J'ai bien reçu votre lettre du 7 février 2005, concernant la question de l'extension du mariage civil aux couples de même sexe. Le journal La Presse, dans son édition du 14 février 2005, en a publié un extrait.

Je vous remercie de votre participation à cet important débat de société répondant ainsi à mon article « Mariage et Société » du 22 janvier 2005.

Permettez-moi d'aller droit à l'essentiel de ce débat qui distingue nos positions respectives face à cette question. Dans l'extrait qui a été publié par La Presse, vous faites référence à deux systèmes de droit, qui existeraient de façon parallèle et indépendante dans une démocratie parlementaire telle que la nôtre. Vous parlez d'un système civil fondé sur les principes élaborés dans la Charte des droits et libertés, et d'un système religieux, fondé sur les règles de la foi et de la conscience.

Votre présentation oublie une donnée fondamentale, c'est-à-dire une référence à l'ordre naturel des choses ou, pour parler de façon plus philosophique, à la loi naturelle. Ainsi, les normes des deux systèmes ne sont valables que dans la mesure où elles sont fondées sur la loi naturelle tout en respectant les données fondamentales. Il s'agit là de données objectives dont personne, qu'il soit législateur ou non, ne peut changer arbitrairement le sens.

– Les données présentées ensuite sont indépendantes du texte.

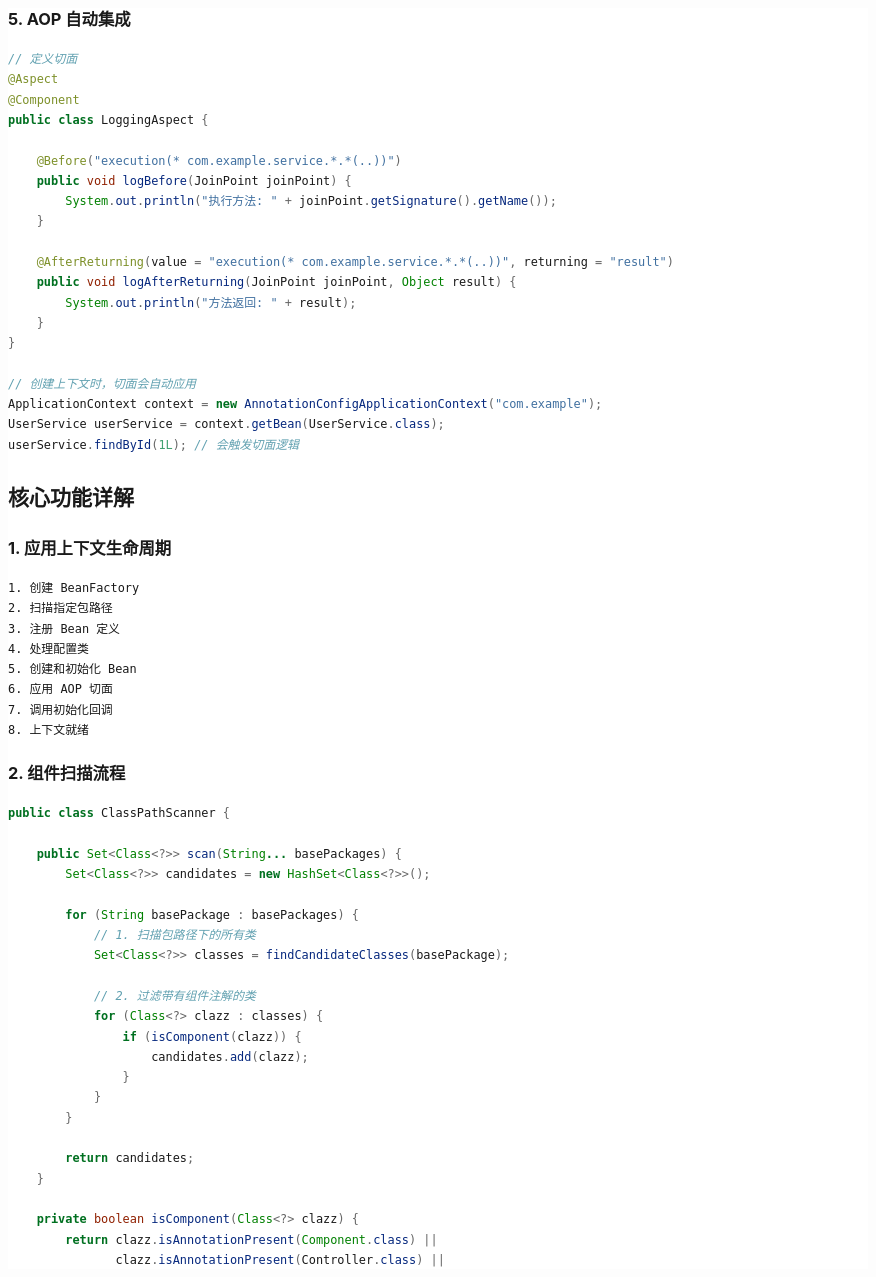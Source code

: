 ### 5. AOP 自动集成
```java
// 定义切面
@Aspect
@Component
public class LoggingAspect {
    
    @Before("execution(* com.example.service.*.*(..))")
    public void logBefore(JoinPoint joinPoint) {
        System.out.println("执行方法: " + joinPoint.getSignature().getName());
    }
    
    @AfterReturning(value = "execution(* com.example.service.*.*(..))", returning = "result")
    public void logAfterReturning(JoinPoint joinPoint, Object result) {
        System.out.println("方法返回: " + result);
    }
}

// 创建上下文时，切面会自动应用
ApplicationContext context = new AnnotationConfigApplicationContext("com.example");
UserService userService = context.getBean(UserService.class);
userService.findById(1L); // 会触发切面逻辑
```

## 核心功能详解

### 1. 应用上下文生命周期
```
1. 创建 BeanFactory
2. 扫描指定包路径
3. 注册 Bean 定义
4. 处理配置类
5. 创建和初始化 Bean
6. 应用 AOP 切面
7. 调用初始化回调
8. 上下文就绪
```

### 2. 组件扫描流程
```java
public class ClassPathScanner {
    
    public Set<Class<?>> scan(String... basePackages) {
        Set<Class<?>> candidates = new HashSet<Class<?>>();
        
        for (String basePackage : basePackages) {
            // 1. 扫描包路径下的所有类
            Set<Class<?>> classes = findCandidateClasses(basePackage);
            
            // 2. 过滤带有组件注解的类
            for (Class<?> clazz : classes) {
                if (isComponent(clazz)) {
                    candidates.add(clazz);
                }
            }
        }
        
        return candidates;
    }
    
    private boolean isComponent(Class<?> clazz) {
        return clazz.isAnnotationPresent(Component.class) ||
               clazz.isAnnotationPresent(Controller.class) ||
```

Appliquée à la question qui nous occupe, cette affirmation entraîne la conséquence suivante le mariage, avant d'être une institution de la société civile ou d'une société religieuse, est une donnée fondamentale de la réalité humaine. En langage religieux, nous disons que le Créateur lui-même a donné à l'union de l'homme et de la femme sa forme propre et ses finalités. Mais nous pourrions dire aussi, en langage sociologique, que depuis l'apparition des premiers humains, c'est sur l'union reconnue d'un homme et d'une femme qu'a reposé la responsabilité de la conservation de l'espèce humaine. Une telle union a évolué vers une réelle égalité et un respect mutuel accru entre les partenaires, et c'est heureux, mais sa réalité de base n'a pas changé. S'écarter de cette donnée fondamentale, c'est faire place au subjectivisme et à l'arbitraire au risque de saper les fondements mêmes du droit civil.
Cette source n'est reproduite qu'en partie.